**Work item:** Whenever a line below holds the word "best", count it; then give the total and nothing else.

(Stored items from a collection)
►
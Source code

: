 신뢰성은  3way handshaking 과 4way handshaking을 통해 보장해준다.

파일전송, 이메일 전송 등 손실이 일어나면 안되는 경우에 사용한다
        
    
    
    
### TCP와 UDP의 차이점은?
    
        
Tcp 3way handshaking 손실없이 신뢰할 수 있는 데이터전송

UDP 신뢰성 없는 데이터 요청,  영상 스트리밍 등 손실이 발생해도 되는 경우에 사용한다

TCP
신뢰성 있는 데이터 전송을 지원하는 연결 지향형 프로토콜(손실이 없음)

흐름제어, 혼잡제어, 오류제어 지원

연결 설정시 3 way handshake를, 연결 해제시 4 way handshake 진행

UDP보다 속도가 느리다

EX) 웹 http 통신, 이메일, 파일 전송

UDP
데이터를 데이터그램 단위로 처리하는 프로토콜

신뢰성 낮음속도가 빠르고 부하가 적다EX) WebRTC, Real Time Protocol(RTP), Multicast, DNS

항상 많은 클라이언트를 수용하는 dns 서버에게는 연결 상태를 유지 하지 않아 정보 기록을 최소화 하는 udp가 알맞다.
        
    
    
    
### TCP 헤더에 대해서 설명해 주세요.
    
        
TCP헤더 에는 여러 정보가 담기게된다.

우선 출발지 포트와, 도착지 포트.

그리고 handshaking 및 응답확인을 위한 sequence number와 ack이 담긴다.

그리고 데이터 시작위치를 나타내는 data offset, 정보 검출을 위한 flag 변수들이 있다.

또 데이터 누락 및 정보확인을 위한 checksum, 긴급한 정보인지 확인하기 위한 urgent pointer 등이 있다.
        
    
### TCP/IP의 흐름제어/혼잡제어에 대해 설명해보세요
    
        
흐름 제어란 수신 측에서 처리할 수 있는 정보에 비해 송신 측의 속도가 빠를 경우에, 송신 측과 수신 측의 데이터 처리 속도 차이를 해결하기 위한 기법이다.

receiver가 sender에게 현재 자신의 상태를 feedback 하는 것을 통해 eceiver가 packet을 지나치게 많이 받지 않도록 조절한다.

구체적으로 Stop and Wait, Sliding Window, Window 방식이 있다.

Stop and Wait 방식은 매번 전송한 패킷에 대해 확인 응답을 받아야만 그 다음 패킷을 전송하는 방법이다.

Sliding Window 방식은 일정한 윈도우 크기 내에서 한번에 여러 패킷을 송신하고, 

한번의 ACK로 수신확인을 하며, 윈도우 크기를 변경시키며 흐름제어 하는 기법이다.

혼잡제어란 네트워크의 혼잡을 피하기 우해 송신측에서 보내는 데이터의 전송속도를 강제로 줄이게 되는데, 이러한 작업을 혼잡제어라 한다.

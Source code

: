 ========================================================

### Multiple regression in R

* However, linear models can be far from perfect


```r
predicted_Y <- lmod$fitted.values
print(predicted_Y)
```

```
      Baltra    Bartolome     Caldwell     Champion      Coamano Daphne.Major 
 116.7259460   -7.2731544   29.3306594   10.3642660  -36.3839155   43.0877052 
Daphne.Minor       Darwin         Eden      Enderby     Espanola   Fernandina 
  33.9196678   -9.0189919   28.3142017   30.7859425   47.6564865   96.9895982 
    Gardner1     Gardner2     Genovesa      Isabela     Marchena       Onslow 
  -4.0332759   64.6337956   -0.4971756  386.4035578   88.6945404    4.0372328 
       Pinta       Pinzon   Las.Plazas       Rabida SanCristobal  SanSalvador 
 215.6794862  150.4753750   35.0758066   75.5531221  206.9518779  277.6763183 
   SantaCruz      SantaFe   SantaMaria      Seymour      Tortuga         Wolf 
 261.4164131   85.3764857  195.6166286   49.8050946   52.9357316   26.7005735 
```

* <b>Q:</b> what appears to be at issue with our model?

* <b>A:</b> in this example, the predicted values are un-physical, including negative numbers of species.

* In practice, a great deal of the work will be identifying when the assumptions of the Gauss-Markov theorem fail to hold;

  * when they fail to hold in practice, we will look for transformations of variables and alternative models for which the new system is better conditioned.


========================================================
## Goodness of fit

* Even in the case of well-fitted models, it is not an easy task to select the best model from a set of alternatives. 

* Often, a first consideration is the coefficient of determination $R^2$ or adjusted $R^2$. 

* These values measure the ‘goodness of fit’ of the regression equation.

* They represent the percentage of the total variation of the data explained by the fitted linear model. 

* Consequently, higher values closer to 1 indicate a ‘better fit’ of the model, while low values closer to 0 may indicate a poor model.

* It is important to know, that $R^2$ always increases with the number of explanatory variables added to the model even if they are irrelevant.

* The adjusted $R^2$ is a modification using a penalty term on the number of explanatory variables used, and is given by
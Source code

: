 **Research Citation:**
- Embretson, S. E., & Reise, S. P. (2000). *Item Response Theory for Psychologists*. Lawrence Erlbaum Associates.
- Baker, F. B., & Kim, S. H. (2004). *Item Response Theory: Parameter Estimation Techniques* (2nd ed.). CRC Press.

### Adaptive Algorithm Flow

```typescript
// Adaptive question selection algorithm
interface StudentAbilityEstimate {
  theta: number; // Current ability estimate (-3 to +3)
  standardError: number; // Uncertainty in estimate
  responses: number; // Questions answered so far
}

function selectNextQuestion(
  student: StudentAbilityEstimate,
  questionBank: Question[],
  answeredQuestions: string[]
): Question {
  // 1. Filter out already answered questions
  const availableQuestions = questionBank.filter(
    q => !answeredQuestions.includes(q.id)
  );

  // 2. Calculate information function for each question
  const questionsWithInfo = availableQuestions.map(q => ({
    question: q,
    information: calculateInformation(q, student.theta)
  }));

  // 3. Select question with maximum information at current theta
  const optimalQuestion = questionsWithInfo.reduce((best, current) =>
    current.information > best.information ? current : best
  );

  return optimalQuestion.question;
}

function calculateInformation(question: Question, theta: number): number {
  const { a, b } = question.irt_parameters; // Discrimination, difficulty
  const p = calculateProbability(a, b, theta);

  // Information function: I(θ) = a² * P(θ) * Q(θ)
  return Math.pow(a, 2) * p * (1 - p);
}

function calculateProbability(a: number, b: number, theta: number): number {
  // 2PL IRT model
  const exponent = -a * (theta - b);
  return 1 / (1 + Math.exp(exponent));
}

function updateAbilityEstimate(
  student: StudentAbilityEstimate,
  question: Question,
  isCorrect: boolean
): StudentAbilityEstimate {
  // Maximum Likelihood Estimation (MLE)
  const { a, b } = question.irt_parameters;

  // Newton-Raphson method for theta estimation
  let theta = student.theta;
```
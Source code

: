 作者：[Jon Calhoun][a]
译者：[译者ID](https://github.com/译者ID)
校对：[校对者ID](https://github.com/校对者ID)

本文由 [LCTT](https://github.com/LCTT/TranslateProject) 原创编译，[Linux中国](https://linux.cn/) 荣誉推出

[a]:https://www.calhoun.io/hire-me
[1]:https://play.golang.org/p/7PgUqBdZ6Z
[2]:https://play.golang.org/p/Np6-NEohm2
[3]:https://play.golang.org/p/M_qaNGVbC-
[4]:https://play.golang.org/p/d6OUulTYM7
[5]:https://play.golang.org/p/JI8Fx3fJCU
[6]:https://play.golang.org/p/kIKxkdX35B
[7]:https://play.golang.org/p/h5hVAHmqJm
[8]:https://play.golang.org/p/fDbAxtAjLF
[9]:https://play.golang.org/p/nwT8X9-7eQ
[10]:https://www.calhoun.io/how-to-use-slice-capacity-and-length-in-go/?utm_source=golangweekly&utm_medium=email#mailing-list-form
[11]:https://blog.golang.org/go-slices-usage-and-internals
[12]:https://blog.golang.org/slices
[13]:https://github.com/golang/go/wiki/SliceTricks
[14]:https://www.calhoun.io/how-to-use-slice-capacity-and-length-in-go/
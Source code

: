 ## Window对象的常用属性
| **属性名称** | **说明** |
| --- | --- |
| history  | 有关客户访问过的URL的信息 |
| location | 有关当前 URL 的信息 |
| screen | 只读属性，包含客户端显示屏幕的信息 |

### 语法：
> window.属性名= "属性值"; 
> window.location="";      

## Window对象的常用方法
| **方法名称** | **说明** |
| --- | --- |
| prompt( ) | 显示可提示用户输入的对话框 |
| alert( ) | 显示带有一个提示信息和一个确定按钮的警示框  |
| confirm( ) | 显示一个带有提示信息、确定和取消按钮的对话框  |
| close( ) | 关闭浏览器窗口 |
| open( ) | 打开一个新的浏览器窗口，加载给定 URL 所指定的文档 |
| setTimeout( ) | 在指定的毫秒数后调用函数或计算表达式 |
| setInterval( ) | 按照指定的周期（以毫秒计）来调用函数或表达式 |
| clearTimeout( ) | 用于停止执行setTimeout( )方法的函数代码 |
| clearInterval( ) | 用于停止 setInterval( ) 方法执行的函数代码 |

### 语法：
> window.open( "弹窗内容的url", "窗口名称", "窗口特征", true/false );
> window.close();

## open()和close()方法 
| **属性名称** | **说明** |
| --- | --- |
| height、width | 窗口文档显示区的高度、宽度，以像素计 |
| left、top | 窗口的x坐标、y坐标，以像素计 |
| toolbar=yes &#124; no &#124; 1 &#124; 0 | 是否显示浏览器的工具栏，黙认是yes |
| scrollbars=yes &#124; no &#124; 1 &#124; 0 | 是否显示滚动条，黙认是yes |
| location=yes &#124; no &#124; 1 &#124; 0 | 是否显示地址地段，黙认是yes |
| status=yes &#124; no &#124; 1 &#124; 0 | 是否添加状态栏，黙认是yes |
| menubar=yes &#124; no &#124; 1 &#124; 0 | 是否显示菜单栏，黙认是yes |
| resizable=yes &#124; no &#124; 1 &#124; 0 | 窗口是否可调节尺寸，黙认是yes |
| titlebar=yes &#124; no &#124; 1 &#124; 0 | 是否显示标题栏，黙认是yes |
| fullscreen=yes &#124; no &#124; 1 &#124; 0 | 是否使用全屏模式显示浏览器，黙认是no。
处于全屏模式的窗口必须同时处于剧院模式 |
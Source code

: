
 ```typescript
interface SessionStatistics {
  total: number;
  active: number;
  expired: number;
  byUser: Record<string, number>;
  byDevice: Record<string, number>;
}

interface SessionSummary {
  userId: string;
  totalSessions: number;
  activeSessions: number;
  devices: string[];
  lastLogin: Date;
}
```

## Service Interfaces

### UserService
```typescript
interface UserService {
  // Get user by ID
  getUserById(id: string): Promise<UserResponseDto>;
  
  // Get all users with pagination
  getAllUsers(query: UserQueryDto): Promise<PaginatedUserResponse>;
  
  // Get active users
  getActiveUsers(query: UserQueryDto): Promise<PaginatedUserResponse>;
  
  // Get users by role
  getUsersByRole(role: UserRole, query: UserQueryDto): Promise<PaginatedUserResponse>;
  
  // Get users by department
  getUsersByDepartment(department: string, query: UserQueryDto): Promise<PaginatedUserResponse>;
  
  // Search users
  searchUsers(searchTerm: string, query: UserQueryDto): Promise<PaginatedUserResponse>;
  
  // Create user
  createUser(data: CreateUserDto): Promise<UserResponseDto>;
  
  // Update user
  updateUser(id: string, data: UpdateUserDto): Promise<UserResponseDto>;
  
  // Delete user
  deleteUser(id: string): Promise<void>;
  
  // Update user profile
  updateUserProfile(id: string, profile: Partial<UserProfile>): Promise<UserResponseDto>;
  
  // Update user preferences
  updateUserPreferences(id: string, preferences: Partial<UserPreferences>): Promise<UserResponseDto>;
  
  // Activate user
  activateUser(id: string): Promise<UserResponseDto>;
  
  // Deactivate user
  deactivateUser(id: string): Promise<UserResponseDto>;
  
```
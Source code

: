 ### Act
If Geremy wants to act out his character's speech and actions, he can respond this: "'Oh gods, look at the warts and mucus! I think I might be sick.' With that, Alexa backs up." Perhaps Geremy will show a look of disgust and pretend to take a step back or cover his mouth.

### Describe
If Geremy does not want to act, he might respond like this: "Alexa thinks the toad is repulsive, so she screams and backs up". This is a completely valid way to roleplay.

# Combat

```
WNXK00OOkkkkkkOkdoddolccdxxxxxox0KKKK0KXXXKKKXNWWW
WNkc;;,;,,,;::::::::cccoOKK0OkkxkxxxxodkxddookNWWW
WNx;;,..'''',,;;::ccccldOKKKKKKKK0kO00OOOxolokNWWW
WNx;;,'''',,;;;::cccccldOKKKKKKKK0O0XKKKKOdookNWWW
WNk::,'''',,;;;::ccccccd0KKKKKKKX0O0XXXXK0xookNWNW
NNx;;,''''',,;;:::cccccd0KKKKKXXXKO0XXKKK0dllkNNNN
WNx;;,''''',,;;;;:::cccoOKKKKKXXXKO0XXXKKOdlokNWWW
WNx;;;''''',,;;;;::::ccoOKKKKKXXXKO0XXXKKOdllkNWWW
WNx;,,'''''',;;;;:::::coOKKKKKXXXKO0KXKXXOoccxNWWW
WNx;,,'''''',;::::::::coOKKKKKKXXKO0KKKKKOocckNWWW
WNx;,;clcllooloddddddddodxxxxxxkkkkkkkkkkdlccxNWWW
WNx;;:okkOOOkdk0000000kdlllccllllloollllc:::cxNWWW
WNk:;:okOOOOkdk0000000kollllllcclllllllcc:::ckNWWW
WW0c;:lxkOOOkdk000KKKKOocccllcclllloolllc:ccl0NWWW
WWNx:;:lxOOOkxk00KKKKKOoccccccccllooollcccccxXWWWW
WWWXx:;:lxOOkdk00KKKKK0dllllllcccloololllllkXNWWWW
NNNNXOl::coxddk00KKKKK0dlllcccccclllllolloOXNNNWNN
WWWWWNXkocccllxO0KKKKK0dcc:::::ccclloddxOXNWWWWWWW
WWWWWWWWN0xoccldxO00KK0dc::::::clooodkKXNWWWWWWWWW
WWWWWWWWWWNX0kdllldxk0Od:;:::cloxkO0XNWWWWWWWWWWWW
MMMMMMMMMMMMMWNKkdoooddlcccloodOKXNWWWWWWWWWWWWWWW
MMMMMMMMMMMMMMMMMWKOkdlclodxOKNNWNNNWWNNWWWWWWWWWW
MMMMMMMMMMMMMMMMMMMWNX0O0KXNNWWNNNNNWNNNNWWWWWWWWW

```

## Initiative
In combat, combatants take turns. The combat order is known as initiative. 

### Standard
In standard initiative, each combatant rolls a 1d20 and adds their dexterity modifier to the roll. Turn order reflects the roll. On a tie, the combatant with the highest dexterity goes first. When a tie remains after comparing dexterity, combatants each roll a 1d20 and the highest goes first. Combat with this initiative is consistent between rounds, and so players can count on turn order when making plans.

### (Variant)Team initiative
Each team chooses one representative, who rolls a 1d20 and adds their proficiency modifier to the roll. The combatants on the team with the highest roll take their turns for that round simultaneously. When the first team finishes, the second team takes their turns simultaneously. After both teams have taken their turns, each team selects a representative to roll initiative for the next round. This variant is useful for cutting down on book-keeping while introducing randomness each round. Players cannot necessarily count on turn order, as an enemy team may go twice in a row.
◄
**Answer to the problem:** 3